[What you will do] The answer must be every record below, reproduced exactly.

Collected data
--- START ---
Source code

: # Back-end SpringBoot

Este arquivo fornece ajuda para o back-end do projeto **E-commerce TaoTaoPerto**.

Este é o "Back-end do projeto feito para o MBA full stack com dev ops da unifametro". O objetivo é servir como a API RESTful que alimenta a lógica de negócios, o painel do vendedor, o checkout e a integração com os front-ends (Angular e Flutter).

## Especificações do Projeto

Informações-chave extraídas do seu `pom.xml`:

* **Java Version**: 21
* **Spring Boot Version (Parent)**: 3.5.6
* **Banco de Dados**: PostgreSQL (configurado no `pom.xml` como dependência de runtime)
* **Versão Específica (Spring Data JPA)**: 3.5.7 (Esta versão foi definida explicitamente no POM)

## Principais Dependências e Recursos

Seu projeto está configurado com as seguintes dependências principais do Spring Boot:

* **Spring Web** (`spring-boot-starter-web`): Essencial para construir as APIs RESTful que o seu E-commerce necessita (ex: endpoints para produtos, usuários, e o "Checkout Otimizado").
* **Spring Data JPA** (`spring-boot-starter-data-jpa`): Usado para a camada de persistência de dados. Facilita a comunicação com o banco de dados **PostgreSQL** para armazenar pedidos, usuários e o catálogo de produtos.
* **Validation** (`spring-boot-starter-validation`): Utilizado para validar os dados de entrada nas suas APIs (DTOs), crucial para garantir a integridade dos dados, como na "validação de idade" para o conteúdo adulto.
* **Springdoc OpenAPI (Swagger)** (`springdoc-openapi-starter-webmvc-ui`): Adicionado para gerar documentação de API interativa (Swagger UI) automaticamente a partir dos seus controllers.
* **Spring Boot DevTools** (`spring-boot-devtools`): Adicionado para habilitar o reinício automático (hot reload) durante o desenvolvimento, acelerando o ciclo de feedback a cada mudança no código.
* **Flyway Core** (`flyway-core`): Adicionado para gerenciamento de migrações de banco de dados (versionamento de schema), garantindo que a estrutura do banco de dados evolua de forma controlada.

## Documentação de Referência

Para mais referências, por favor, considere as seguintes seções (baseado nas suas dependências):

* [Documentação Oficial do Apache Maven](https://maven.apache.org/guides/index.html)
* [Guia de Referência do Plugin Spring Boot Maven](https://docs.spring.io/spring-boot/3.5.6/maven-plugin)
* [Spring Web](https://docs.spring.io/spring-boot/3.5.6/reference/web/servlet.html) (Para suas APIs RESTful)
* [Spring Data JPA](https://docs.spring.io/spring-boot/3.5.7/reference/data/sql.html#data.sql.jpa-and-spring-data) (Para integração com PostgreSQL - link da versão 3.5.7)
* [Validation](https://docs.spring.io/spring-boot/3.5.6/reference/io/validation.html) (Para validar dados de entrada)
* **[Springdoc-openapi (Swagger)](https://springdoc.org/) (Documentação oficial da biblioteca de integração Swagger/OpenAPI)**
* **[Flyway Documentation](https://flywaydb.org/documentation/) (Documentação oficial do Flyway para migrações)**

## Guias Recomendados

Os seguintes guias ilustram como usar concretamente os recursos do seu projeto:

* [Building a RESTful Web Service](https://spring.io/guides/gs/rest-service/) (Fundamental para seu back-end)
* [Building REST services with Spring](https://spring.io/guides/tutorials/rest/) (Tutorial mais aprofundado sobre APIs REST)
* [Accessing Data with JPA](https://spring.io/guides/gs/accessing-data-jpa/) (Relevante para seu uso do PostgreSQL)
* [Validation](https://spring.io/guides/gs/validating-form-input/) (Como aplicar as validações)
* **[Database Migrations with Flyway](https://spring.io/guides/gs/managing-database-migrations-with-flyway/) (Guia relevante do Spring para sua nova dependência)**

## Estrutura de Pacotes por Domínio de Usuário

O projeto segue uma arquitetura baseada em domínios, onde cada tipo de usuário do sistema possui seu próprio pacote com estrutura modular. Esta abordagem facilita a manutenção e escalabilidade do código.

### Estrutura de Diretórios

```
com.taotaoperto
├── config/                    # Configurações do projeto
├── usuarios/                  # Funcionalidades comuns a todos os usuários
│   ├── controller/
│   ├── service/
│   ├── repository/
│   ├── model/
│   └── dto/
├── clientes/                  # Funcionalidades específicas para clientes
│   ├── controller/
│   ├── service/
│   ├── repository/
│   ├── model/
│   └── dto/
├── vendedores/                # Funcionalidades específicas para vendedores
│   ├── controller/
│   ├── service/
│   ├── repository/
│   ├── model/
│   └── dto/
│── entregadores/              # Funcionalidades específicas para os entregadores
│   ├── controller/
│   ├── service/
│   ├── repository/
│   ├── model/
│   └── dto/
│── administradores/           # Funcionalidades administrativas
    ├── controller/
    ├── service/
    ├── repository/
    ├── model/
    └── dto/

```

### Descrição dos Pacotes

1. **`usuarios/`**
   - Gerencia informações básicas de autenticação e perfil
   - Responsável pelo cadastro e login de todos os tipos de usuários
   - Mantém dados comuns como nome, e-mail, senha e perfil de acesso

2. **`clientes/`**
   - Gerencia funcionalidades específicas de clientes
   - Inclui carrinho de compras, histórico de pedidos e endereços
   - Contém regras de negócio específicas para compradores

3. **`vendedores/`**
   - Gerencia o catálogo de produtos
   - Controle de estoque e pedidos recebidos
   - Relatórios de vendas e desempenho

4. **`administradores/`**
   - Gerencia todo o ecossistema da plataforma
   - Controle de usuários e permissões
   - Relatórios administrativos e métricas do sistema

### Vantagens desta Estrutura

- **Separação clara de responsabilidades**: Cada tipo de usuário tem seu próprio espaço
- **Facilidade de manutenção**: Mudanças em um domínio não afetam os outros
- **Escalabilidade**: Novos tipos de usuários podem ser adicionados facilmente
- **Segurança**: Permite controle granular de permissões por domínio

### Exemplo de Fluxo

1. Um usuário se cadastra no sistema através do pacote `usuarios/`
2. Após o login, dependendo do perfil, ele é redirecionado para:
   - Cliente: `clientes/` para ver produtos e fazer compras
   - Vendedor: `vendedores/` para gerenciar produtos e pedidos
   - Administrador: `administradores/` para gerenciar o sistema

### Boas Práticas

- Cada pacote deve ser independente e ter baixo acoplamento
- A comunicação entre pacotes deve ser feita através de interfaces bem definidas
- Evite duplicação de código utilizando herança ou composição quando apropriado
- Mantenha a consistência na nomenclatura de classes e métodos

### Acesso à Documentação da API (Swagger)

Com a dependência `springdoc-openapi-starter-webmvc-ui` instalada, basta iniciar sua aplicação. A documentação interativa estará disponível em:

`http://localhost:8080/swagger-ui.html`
--- END ---
[Output for this exercise]
Source code

: # Back-end SpringBoot

Este arquivo fornece ajuda para o back-end do projeto **E-commerce TaoTaoPerto**.

Este é o "Back-end do projeto feito para o MBA full stack com dev ops da unifametro". O objetivo é servir como a API RESTful que alimenta a lógica de negócios, o painel do vendedor, o checkout e a integração com os front-ends (Angular e Flutter).

## Especificações do Projeto

Informações-chave extraídas do seu `pom.xml`:

* **Java Version**: 21
* **Spring Boot Version (Parent)**: 3.5.6
* **Banco de Dados**: PostgreSQL (configurado no `pom.xml` como dependência de runtime)
* **Versão Específica (Spring Data JPA)**: 3.5.7 (Esta versão foi definida explicitamente no POM)

## Principais Dependências e Recursos

Seu projeto está configurado com as seguintes dependências principais do Spring Boot:

* **Spring Web** (`spring-boot-starter-web`): Essencial para construir as APIs RESTful que o seu E-commerce necessita (ex: endpoints para produtos, usuários, e o "Checkout Otimizado").
* **Spring Data JPA** (`spring-boot-starter-data-jpa`): Usado para a camada de persistência de dados. Facilita a comunicação com o banco de dados **PostgreSQL** para armazenar pedidos, usuários e o catálogo de produtos.
* **Validation** (`spring-boot-starter-validation`): Utilizado para validar os dados de entrada nas suas APIs (DTOs), crucial para garantir a integridade dos dados, como na "validação de idade" para o conteúdo adulto.
* **Springdoc OpenAPI (Swagger)** (`springdoc-openapi-starter-webmvc-ui`): Adicionado para gerar documentação de API interativa (Swagger UI) automaticamente a partir dos seus controllers.
* **Spring Boot DevTools** (`spring-boot-devtools`): Adicionado para habilitar o reinício automático (hot reload) durante o desenvolvimento, acelerando o ciclo de feedback a cada mudança no código.
* **Flyway Core** (`flyway-core`): Adicionado para gerenciamento de migrações de banco de dados (versionamento de schema), garantindo que a estrutura do banco de dados evolua de forma controlada.

## Documentação de Referência

Para mais referências, por favor, considere as seguintes seções (baseado nas suas dependências):

* [Documentação Oficial do Apache Maven](https://maven.apache.org/guides/index.html)
* [Guia de Referência do Plugin Spring Boot Maven](https://docs.spring.io/spring-boot/3.5.6/maven-plugin)
* [Spring Web](https://docs.spring.io/spring-boot/3.5.6/reference/web/servlet.html) (Para suas APIs RESTful)
* [Spring Data JPA](https://docs.spring.io/spring-boot/3.5.7/reference/data/sql.html#data.sql.jpa-and-spring-data) (Para integração com PostgreSQL - link da versão 3.5.7)
* [Validation](https://docs.spring.io/spring-boot/3.5.6/reference/io/validation.html) (Para validar dados de entrada)
* **[Springdoc-openapi (Swagger)](https://springdoc.org/) (Documentação oficial da biblioteca de integração Swagger/OpenAPI)**
* **[Flyway Documentation](https://flywaydb.org/documentation/) (Documentação oficial do Flyway para migrações)**

## Guias Recomendados

Os seguintes guias ilustram como usar concretamente os recursos do seu projeto:

* [Building a RESTful Web Service](https://spring.io/guides/gs/rest-service/) (Fundamental para seu back-end)
* [Building REST services with Spring](https://spring.io/guides/tutorials/rest/) (Tutorial mais aprofundado sobre APIs REST)
* [Accessing Data with JPA](https://spring.io/guides/gs/accessing-data-jpa/) (Relevante para seu uso do PostgreSQL)
* [Validation](https://spring.io/guides/gs/validating-form-input/) (Como aplicar as validações)
* **[Database Migrations with Flyway](https://spring.io/guides/gs/managing-database-migrations-with-flyway/) (Guia relevante do Spring para sua nova dependência)**

## Estrutura de Pacotes por Domínio de Usuário

O projeto segue uma arquitetura baseada em domínios, onde cada tipo de usuário do sistema possui seu próprio pacote com estrutura modular. Esta abordagem facilita a manutenção e escalabilidade do código.

### Estrutura de Diretórios

```
com.taotaoperto
├── config/                    # Configurações do projeto
├── usuarios/                  # Funcionalidades comuns a todos os usuários
│   ├── controller/
│   ├── service/
│   ├── repository/
│   ├── model/
│   └── dto/
├── clientes/                  # Funcionalidades específicas para clientes
│   ├── controller/
│   ├── service/
│   ├── repository/
│   ├── model/
│   └── dto/
├── vendedores/                # Funcionalidades específicas para vendedores
│   ├── controller/
│   ├── service/
│   ├── repository/
│   ├── model/
│   └── dto/
│── entregadores/              # Funcionalidades específicas para os entregadores
│   ├── controller/
│   ├── service/
│   ├── repository/
│   ├── model/
│   └── dto/
│── administradores/           # Funcionalidades administrativas
    ├── controller/
    ├── service/
    ├── repository/
    ├── model/
    └── dto/

```

### Descrição dos Pacotes

1. **`usuarios/`**
   - Gerencia informações básicas de autenticação e perfil
   - Responsável pelo cadastro e login de todos os tipos de usuários
   - Mantém dados comuns como nome, e-mail, senha e perfil de acesso

2. **`clientes/`**
   - Gerencia funcionalidades específicas de clientes
   - Inclui carrinho de compras, histórico de pedidos e endereços
   - Contém regras de negócio específicas para compradores

3. **`vendedores/`**
   - Gerencia o catálogo de produtos
   - Controle de estoque e pedidos recebidos
   - Relatórios de vendas e desempenho

4. **`administradores/`**
   - Gerencia todo o ecossistema da plataforma
   - Controle de usuários e permissões
   - Relatórios administrativos e métricas do sistema

### Vantagens desta Estrutura

- **Separação clara de responsabilidades**: Cada tipo de usuário tem seu próprio espaço
- **Facilidade de manutenção**: Mudanças em um domínio não afetam os outros
- **Escalabilidade**: Novos tipos de usuários podem ser adicionados facilmente
- **Segurança**: Permite controle granular de permissões por domínio

### Exemplo de Fluxo

1. Um usuário se cadastra no sistema através do pacote `usuarios/`
2. Após o login, dependendo do perfil, ele é redirecionado para:
   - Cliente: `clientes/` para ver produtos e fazer compras
   - Vendedor: `vendedores/` para gerenciar produtos e pedidos
   - Administrador: `administradores/` para gerenciar o sistema

### Boas Práticas

- Cada pacote deve ser independente e ter baixo acoplamento
- A comunicação entre pacotes deve ser feita através de interfaces bem definidas
- Evite duplicação de código utilizando herança ou composição quando apropriado
- Mantenha a consistência na nomenclatura de classes e métodos

### Acesso à Documentação da API (Swagger)

Com a dependência `springdoc-openapi-starter-webmvc-ui` instalada, basta iniciar sua aplicação. A documentação interativa estará disponível em:

`http://localhost:8080/swagger-ui.html`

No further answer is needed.